Beyond the Foundry Group and its more national footprint, the cupboard is pretty bare in Colorado, says Bernthal. “And some of Colorado’s legendary venture capitalists are nearing retirement,” he adds, invoking the name of Centennial Ventures co-founder Steve Halstedt. “Where is the next generation of Steve Halstedts and where are they going to come from in Colorado?”

Steve Halstedt himself says the next generation is already in place, represented by Feld, Levine, Cohen and many others. He’s bullish on PERA’s potential investments as well as the state’s entrepreneurs. “Good companies in Colorado can still find out-of-state capital,” Halstedt says. “If you’d asked me three of four years ago, I would have been relatively negative. I think that’s changed.” The reason for the turnaround? “There’s been a general groundswell in entrepreneurial activity.”

“There’s always going to be space for smart money,” says Tom Frey, self-described futurist and executive director of the DaVinci Institute in Louisville. “But with the pace of business and the speed of change, the VC model has to adjust to get quicker turnaround on these deals. Plus, there are so many horror stories about dealing with VCs, entrepreneurs don’t want to go down that path.”

As a result, “There’s a lot of experimentation out there,” says Frey, namely TechStars-style “funded incubators.” Co-founded by Feld and Cohen, Boulder’s TechStars has been a smashing success, expanding into four cities beyond Boulder. Competition is stiff: In New York this year, 14 startups were selected out of 1,500 applicants. Many observers feel the smaller-stake, higher-touch model could be a template for the VC industry moving forward.

Crowdfunding is the other big buzzword. While only accredited investors have been allowed to invest in startups, many entrepreneurs would love nothing more than to harness the power of the crowd a la Kickstarter – but it’s illegal for a company with long-term plans that might include an IPO. Defenders of the status quo argue this keeps the fraudsters at bay, but the Jumpstart Our Business Startups (JOBS) Act that was signed into law in April will make it easier for startups and small businesses to raise funds, especially through online crowdfunding. Startups could conceivably look to Facebook and other social networks for funding.

CU’s Bernthal argues that small-ball crowdfunding might work for Internet and software startups – “There’s a saying in software that $500,000 is the new $5 million,” he says – but cleantech and biotech are more capital-intensive. “They need venture capital money to flourish. Without it, we’re going to see less activity in the state.”

Jon Nordmark, CEO of Denver’s UsingMiles.com, says his company landed funding via AngelList (www.angel.co), which uses the crowdfunding model to match accredited angel investors with startups. “It’s provided access to world-class angel investors,” he says. “We got money without even talking to people.” Nordmark says AngelList could help fill a local “void,” adding, “There should be more funds here.”

The CTA’s Foster doesn’t think Colorado needs to reinvent the wheel, rather just do a better job promoting it. “Ninety percent of Colorado’s problem is a PR problem.

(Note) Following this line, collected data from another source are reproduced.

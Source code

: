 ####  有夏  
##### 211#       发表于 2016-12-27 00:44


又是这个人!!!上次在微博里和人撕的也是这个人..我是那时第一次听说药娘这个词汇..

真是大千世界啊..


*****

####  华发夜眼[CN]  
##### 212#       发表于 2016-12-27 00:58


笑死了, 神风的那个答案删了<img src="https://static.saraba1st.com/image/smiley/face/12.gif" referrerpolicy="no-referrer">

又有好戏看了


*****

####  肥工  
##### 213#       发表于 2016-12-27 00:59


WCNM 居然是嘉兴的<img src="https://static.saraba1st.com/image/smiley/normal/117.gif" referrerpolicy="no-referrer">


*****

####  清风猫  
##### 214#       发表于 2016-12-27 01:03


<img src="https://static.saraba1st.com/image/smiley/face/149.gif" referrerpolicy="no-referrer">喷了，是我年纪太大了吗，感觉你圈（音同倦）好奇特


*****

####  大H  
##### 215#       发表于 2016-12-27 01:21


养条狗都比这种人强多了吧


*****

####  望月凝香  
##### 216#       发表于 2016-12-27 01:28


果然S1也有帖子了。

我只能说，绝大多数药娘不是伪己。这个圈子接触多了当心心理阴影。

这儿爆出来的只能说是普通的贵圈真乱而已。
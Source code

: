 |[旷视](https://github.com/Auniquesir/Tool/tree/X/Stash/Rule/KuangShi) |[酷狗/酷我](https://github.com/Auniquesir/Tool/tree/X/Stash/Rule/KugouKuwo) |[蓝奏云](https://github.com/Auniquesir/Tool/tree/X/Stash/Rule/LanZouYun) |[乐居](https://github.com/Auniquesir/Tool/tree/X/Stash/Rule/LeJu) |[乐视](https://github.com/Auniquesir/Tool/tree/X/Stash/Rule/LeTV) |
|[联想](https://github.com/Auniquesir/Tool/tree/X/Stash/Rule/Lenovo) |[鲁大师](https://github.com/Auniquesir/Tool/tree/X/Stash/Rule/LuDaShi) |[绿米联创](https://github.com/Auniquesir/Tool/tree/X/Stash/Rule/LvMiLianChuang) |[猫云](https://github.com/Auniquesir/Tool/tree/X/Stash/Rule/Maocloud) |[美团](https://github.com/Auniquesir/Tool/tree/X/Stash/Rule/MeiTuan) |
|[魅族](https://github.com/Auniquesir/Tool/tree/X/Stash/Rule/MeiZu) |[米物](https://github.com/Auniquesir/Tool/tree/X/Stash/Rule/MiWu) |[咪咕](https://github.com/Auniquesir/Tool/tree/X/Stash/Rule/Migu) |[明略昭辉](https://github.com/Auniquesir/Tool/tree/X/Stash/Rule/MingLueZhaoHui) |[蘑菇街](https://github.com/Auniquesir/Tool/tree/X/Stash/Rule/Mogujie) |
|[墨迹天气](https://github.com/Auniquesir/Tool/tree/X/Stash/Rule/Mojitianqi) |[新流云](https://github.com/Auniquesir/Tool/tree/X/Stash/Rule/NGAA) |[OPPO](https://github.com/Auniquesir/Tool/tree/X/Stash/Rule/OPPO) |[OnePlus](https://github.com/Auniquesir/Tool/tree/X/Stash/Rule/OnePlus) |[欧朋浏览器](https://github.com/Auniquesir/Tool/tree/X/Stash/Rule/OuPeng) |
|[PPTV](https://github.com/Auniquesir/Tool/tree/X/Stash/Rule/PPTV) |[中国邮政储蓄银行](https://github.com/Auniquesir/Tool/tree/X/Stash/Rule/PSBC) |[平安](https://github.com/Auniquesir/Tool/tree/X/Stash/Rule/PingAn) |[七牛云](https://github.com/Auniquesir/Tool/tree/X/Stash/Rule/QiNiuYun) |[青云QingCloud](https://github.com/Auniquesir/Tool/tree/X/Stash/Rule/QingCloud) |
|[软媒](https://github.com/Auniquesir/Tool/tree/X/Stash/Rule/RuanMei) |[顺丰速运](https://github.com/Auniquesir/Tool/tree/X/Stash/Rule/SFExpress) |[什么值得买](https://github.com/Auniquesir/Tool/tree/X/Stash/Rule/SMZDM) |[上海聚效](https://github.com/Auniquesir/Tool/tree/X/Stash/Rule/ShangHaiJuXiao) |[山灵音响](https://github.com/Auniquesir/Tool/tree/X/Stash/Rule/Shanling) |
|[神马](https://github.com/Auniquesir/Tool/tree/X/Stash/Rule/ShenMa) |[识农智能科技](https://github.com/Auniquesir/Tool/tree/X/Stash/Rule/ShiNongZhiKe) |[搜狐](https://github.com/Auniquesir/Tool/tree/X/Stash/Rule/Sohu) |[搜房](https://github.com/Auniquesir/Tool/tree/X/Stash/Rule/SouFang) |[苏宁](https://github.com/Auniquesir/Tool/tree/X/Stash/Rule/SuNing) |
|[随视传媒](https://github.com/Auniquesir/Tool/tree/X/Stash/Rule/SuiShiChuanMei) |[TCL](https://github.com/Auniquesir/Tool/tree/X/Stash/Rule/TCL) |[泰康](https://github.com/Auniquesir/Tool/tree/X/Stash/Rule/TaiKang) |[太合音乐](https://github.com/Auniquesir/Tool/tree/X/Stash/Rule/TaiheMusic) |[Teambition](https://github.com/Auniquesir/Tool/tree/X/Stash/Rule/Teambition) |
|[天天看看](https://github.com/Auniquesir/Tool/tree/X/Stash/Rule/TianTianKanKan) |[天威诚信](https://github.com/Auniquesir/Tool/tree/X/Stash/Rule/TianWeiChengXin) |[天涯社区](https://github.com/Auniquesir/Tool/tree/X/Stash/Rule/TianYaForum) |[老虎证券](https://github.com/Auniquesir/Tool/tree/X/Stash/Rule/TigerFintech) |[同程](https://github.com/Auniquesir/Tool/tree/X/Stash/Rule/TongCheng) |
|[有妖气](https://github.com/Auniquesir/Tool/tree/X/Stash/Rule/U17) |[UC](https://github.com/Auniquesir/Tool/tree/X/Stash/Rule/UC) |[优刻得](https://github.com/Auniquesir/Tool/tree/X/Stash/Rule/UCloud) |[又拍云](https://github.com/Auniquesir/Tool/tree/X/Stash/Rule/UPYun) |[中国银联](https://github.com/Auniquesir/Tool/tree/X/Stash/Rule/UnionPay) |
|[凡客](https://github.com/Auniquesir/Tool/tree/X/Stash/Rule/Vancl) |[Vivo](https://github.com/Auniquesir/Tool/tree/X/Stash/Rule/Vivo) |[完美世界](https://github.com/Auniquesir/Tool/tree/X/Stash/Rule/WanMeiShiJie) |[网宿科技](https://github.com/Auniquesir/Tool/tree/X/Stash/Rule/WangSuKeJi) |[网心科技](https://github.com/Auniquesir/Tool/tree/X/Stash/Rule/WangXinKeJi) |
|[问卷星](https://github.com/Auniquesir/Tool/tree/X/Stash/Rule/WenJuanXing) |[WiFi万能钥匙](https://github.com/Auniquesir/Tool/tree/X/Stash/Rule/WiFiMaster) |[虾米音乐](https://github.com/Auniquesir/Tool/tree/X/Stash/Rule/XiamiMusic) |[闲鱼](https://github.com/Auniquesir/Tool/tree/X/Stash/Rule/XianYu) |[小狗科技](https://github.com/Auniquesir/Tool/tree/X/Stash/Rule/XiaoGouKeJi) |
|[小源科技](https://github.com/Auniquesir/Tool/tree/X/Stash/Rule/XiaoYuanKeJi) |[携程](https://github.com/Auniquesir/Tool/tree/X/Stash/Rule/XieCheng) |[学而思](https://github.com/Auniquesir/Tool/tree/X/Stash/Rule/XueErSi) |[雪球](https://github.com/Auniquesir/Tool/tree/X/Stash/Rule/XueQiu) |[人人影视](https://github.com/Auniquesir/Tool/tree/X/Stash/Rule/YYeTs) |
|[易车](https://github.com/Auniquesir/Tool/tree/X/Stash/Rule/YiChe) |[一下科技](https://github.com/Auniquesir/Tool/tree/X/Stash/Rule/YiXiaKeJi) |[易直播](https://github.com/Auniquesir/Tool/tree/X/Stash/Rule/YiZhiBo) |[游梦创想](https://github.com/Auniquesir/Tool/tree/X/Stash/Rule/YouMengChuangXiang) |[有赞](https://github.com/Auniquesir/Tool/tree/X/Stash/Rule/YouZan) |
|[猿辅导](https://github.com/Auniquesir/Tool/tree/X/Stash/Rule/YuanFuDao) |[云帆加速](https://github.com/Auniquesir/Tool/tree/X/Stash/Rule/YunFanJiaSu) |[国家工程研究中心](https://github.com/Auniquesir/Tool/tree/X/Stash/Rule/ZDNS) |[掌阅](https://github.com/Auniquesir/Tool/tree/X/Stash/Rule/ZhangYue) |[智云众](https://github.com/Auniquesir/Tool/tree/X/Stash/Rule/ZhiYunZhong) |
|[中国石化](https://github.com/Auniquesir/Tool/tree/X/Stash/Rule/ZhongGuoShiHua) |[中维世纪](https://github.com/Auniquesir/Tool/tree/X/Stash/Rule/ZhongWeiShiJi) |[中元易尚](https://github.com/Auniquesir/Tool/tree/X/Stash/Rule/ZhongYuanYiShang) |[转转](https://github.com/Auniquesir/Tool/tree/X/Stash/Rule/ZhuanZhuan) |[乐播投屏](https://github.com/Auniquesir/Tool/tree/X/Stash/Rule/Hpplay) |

What we need is to tell the story of what is happening in Colorado. Boulder’s doing great, but it doesn’t end there.”

UsingMiles.com’s Nordmark feels the entrepreneurial ecosystem in Colorado would get a much-needed boost from a big IPO. “You need startups to get good exits and you have to hope that people who benefit from those exits turn around and invest in new startups in the area,” he says, pointing to the beneficiaries of Microsoft and Dell who became angel investors as prominent examples. “That’s what makes Seattle and Austin so great. Denver’s got a little of that, but we need more.”

But without more VC flowing into the state, Colorado’s next big thing might just end up moving to Seattle or Austin before it goes public. Regardless, many insiders insist the golden age of VC is yet to come. For one thing, China’s cash reserves are far too vast for the country’s good, and the country’s central bank recently announced plans to launch a $300 billion investment vehicle focused on the West. There’s more where that came from, and negative 10-year returns or not, American venture funds still look like a relatively good bet.